In October 2005, an idea amongst several Jewish American service members took shape- to plan and hold a successful Hanukkah party or two in Iraq. It had been several years since the last Hanukkah party, and they believed it was due time to celebrate the festival of lights. Calls were made to various organizations that would likely help with the efforts to carry out the party, with Colonel Nelson Mellitz contacting the Jewish War Veterans of the USA. His association with the JWV would continue for years and into the present, with Col. Mellitz eventually becoming the Department Commander for the state of New Jersey, as well as the National Quartermaster.

Calls were made through the U.S. Embassy in Iraq, through the chaplain’s services, through the JWV, and as the word spread, the trickle of Hanukkah memorabilia sent their way turned into a flood. Col. Mellitz soon found his desk and surrounding space in the Baghdad embassy had enough Hanukkah memorabilia for parties far into the future. The effort to celebrate Hanukkah in Iraq was not without a few hiccups. Hesitation amongst some of the captains and lieutenants involved in carrying out the plans for the parties provided some difficulties. The hesitation was rumored to be anti-Semitic in nature, but any issues were resolved by the generals, as well as on an ambassadorial level, allowing the plans for the festivities to proceed.

Army SPC and fallen service member Daniel Agami (far left) stands with the giant Menorah in Iraq in 2006.

As if the Hanukkah celebrations being held in Iraq were not unique enough, the specific location of the parties is noteworthy.
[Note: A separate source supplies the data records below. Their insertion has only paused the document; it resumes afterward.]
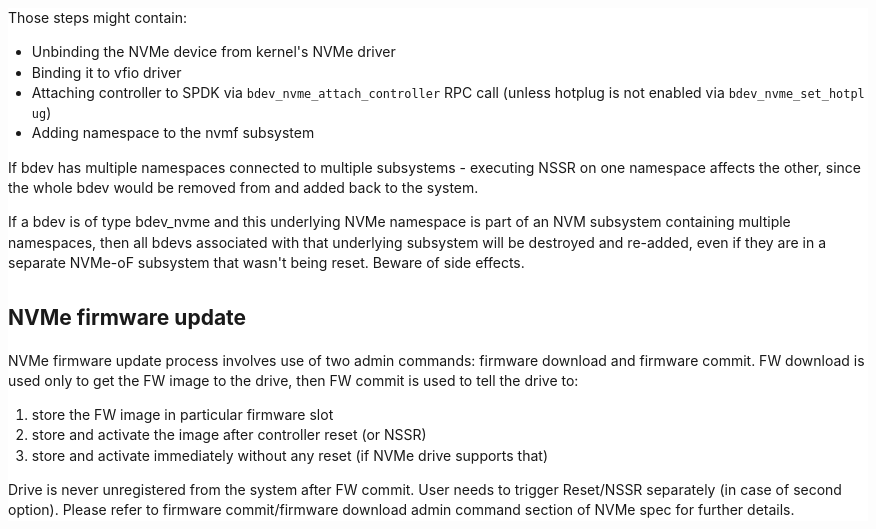 Those steps might contain:

* Unbinding the NVMe device from kernel's NVMe driver
* Binding it to vfio driver
* Attaching controller to SPDK via `bdev_nvme_attach_controller` RPC call (unless hotplug is not enabled via `bdev_nvme_set_hotplug`)
* Adding namespace to the nvmf subsystem

If bdev has multiple namespaces connected to multiple subsystems - executing NSSR on one namespace
affects the other, since the whole bdev would be removed from and added back to the system.

If a bdev is of type bdev_nvme and this underlying NVMe namespace is part of an NVM subsystem containing multiple namespaces,
then all bdevs associated with that underlying subsystem will be destroyed and re-added,
even if they are in a separate NVMe-oF subsystem that wasn't being reset. Beware of side effects.

## NVMe firmware update

NVMe firmware update process involves use of two admin commands: firmware download and firmware commit.
FW download is used only to get the FW image to the drive, then FW commit is used to tell the drive to:

1. store the FW image in particular firmware slot
2. store and activate the image after controller reset (or NSSR)
3. store and activate immediately without any reset (if NVMe drive supports that)

Drive is never unregistered from the system after FW commit.
User needs to trigger Reset/NSSR separately (in case of second option).
Please refer to firmware commit/firmware download admin command section of NVMe spec for further details.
The celebrations of the festival of lights for this year and for several after were held in the former palace of Iraqi dictator Saddam Hussein. His opulent palaces, once the seat of power of a tyrant, was now being repurposed for good- for beautiful Hanukkah celebrations. Hanukkah parties at the palace featured music, dancing, and no small number of latkes and chocolates. Included in the agenda were more serious notes like speeches from dignitaries, including Zalmay Khalilzad, at that time the U.S. Ambassador to Iraq. Initial questions of whether he would be able to attend or not were eventually answered when embassy security staff began posting troops around the area and combing the area with their dogs.

A focal point of these celebrations was the colossal menorah that was designed by LT. Laurie and constructed by the Army Corps of Engineers and the military contractor KBR. Humorously, the Army Corps of Engineers Captain who was tasked with overseeing construction efforts had no idea what a menorah was until then. The menorah soon became synonymous with the Hanukkah parties at Saddam’s Republican palace and was on display whenever a Hanukkah party took place there.

Many, but not all, of the attendees were Jewish, Col. Mellitz said, creating a heightened sense of camaraderie between service members of different faiths that hopefully has lasted long after the celebration and deployment ended. The Hanukkah parties at the palace and at nearby Camp Liberty, represented by the towering menorah in the palace and at Camp Liberty, served as symbols not just of the overthrowing of tyranny, but of the resilience of the Jewish people and their ability to honor Jewish traditions and customs anywhere in the world.